### The problem
Give back each line of the material that contains the word "will".
___ Records supplied ___
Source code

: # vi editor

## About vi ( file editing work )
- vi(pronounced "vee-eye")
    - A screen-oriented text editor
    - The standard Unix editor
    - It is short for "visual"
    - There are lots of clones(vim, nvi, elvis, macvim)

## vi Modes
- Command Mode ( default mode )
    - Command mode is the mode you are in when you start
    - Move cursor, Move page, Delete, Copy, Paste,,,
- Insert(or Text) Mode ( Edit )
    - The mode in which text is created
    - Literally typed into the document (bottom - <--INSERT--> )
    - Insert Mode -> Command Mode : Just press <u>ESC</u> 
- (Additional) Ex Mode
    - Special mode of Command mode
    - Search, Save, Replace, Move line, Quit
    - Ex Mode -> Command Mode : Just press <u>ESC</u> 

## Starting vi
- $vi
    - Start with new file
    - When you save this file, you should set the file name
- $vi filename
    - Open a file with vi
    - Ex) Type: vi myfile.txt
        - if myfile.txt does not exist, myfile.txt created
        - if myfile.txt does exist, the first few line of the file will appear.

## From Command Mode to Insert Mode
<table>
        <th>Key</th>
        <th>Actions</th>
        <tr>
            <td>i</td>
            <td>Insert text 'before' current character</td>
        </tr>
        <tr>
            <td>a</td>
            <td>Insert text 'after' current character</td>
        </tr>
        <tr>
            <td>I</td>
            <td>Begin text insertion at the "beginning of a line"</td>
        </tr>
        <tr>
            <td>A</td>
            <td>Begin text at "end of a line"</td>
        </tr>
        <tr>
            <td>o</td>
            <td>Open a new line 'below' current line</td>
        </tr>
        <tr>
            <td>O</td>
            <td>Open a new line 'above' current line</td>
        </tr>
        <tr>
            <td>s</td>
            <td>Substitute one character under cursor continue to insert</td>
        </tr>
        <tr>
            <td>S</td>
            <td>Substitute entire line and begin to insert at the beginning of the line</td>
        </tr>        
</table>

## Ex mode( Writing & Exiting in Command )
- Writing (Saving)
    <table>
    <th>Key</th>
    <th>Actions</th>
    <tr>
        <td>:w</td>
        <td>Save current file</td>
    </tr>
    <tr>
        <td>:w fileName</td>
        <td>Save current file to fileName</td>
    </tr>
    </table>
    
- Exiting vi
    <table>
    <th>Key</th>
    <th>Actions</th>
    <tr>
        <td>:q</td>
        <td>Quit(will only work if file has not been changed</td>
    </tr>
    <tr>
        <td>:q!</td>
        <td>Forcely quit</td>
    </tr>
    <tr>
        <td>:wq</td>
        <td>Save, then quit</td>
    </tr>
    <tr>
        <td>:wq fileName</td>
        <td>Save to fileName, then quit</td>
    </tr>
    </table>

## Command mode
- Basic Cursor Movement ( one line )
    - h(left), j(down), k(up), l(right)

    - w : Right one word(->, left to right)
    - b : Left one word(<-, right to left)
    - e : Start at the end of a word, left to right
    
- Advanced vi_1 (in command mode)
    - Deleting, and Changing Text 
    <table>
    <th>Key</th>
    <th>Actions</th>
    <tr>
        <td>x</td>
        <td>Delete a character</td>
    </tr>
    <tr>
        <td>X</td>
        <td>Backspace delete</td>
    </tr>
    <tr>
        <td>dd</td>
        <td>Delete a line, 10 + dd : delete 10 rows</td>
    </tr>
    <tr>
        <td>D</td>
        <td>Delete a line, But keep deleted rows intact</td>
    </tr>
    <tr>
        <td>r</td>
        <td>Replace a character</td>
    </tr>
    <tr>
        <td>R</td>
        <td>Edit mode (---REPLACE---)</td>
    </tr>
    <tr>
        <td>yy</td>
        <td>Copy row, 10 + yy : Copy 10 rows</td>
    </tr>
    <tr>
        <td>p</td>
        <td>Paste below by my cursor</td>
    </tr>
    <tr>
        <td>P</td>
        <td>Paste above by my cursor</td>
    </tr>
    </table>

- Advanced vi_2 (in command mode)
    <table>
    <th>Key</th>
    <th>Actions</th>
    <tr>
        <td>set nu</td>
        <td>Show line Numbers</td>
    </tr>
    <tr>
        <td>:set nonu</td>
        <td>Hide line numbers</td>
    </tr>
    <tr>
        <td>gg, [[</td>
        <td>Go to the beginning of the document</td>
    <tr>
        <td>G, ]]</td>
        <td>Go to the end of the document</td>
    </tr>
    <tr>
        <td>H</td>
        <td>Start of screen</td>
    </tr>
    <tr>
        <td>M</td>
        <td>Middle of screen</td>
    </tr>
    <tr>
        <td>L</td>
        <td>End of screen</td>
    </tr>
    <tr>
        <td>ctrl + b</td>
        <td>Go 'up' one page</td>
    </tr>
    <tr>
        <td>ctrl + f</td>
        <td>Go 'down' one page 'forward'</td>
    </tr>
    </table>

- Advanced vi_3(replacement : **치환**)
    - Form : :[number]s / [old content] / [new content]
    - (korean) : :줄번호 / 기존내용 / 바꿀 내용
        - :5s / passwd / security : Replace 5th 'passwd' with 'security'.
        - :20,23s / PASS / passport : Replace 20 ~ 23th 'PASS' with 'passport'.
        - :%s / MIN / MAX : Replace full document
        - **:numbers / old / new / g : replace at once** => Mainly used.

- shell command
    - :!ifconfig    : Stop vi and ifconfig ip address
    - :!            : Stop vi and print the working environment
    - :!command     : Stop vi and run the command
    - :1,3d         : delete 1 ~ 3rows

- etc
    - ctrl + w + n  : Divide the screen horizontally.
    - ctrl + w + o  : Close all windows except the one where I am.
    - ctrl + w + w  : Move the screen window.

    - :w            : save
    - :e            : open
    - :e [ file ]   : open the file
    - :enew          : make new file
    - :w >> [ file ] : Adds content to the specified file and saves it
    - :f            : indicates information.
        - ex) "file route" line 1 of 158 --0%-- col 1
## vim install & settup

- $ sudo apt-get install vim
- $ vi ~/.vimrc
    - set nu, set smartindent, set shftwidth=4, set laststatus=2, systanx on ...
___
___ Records supplied ___
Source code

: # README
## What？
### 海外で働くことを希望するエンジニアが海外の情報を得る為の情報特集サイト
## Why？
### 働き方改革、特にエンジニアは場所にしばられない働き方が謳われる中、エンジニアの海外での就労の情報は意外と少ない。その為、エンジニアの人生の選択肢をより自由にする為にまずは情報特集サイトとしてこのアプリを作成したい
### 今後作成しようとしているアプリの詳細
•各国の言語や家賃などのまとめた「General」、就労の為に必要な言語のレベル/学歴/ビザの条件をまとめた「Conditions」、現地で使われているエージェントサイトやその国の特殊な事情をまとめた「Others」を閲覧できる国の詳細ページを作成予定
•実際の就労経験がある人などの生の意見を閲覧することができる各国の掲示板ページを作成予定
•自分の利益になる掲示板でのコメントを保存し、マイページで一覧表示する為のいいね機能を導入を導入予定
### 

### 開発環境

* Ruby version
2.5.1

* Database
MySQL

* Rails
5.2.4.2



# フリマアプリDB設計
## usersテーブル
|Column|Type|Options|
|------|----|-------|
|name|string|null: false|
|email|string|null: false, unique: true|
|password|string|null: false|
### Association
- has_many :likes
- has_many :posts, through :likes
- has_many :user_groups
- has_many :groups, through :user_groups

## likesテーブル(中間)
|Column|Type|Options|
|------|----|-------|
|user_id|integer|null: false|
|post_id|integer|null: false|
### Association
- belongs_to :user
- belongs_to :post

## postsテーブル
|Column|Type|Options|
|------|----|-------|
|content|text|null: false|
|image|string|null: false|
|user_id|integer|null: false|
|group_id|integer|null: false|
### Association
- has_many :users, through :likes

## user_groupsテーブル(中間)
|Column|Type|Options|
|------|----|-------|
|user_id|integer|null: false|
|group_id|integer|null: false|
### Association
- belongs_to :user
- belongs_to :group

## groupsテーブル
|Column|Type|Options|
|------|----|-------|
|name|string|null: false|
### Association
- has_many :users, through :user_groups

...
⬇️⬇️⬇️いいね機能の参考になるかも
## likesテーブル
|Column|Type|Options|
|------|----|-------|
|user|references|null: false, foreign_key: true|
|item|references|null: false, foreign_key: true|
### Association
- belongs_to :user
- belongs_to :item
___
### Response for this exercise
        - if myfile.txt does exist, the first few line of the file will appear.
        <td>Quit(will only work if file has not been changed</td>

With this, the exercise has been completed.